Metadata-Version: 1.1
Name: Gutenberg
Version: 0.3.2
Summary: Library to interface with Project Gutenberg
Home-page: https://github.com/c-w/Gutenberg
Author: Clemens Wolff
Author-email: clemens.wolff+pypi@gmail.com
License: LICENSE.txt
Download-URL: http://pypi.python.org/pypi/Gutenberg
Description: *********
        Gutenberg
        *********
        
        
        Overview
        ========
        
        This package contains a variety of scripts to make working with the `Project
        Gutenberg <http://www.gutenberg.org>`_ body of public domain texts easier.
        
        The functionality provided by this package includes:
        
        * Downloading texts from Project Gutenberg.

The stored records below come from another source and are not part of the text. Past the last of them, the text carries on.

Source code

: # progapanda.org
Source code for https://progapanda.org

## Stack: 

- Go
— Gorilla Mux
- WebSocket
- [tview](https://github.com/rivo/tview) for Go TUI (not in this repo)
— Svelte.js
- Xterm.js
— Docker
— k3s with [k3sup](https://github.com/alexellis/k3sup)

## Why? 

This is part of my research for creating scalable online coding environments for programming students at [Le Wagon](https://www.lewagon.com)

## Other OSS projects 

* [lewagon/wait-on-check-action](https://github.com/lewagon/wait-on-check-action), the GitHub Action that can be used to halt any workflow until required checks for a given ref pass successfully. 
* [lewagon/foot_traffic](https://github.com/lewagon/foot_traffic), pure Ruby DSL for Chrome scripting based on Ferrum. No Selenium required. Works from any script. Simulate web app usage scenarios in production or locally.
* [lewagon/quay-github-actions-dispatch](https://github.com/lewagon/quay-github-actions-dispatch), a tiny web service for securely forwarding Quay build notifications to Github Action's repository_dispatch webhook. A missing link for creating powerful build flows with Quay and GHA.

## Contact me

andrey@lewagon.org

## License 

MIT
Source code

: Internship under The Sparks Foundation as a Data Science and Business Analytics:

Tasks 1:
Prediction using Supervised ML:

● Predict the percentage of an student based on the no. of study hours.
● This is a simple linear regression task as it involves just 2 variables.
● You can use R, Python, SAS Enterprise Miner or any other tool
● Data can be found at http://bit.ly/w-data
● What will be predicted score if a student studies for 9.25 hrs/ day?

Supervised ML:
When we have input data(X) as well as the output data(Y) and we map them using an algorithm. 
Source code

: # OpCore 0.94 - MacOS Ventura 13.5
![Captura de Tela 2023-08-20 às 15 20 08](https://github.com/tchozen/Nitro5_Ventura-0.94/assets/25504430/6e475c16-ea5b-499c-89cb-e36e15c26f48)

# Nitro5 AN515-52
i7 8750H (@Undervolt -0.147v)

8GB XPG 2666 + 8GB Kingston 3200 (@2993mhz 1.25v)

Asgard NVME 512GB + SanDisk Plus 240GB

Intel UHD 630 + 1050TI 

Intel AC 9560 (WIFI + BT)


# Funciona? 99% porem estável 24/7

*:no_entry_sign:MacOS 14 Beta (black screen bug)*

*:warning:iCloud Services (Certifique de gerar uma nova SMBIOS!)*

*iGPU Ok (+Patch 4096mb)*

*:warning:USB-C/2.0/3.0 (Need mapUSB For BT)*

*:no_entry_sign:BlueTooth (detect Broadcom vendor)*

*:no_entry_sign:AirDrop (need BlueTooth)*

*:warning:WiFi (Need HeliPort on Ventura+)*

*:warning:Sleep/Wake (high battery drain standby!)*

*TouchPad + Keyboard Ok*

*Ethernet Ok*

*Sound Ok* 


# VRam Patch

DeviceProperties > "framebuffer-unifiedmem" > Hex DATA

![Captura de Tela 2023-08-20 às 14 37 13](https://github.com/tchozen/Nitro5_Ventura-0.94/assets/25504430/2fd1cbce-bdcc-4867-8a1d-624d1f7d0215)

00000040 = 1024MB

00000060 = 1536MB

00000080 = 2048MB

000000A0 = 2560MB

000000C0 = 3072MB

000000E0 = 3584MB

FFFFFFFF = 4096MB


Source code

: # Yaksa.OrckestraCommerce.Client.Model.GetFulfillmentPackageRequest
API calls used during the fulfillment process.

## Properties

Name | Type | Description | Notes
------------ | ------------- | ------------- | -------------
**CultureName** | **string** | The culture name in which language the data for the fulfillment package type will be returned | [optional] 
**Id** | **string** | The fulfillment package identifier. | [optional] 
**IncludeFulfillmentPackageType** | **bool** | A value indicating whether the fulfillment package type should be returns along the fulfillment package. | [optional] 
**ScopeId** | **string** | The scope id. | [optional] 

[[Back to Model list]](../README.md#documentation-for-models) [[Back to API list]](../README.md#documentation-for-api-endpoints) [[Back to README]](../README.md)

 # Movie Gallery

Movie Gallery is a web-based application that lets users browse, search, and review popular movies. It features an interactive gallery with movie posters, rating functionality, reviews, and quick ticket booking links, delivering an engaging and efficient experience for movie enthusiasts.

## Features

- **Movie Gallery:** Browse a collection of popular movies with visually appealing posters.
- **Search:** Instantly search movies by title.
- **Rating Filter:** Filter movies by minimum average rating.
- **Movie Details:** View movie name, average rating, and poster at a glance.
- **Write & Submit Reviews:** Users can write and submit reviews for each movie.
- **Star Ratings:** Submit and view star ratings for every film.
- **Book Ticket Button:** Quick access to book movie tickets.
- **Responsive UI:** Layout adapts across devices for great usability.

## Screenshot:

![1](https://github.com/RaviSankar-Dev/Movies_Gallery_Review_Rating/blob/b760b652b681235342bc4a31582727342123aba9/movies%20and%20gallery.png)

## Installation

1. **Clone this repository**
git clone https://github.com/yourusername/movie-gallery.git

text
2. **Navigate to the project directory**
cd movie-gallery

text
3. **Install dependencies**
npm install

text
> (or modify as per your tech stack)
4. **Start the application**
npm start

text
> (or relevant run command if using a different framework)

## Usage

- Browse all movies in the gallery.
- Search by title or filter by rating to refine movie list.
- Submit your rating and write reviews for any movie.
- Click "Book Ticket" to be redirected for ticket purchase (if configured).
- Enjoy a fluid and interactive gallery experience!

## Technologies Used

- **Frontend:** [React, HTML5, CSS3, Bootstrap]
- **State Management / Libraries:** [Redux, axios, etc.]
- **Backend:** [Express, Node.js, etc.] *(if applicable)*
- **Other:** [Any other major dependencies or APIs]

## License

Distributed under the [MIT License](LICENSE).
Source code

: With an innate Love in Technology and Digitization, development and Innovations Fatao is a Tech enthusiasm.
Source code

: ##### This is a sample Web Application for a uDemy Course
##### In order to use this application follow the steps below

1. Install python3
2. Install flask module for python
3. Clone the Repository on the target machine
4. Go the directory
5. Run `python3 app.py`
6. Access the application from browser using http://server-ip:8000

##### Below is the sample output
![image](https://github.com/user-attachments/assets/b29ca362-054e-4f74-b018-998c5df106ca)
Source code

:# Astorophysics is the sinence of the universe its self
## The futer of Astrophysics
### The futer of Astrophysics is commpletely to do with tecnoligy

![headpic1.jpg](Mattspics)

        * Cleaning the texts: removing all the crud, leaving just the text behind.
        * Making meta-data about the texts easily accessible.
        
        
        Installation
        ============
        
        This project is on `PyPI <https://pypi.python.org/pypi/Gutenberg>`_, so I'd
        recommend that you just install everything from there using your favourite
        Python package manager.
        
        .. sourcecode :: sh
        
            pip install gutenberg
        
        If you want to install from source or modify the package, you'll need to clone
        this repository:
        
        .. sourcecode :: sh
        
            git clone https://github.com/c-w/Gutenberg.git
        
        Now, you should probably install the dependencies for the package and verify
        your checkout by running the tests.
        
        .. sourcecode :: sh
        
            cd Gutenberg
        
            virtualenv --no-site-packages virtualenv
            source virtualenv/bin/activate
            pip install -r requirements.pip
        
            pip install nose
            nosetests
        
        
        Usage
        =====
        
        Downloading a text
        ------------------
        
        .. sourcecode :: python
        
            from gutenberg.acquire import load_etext
            from gutenberg.cleanup import strip_headers
        
            text = strip_headers(load_etext(2701)).strip()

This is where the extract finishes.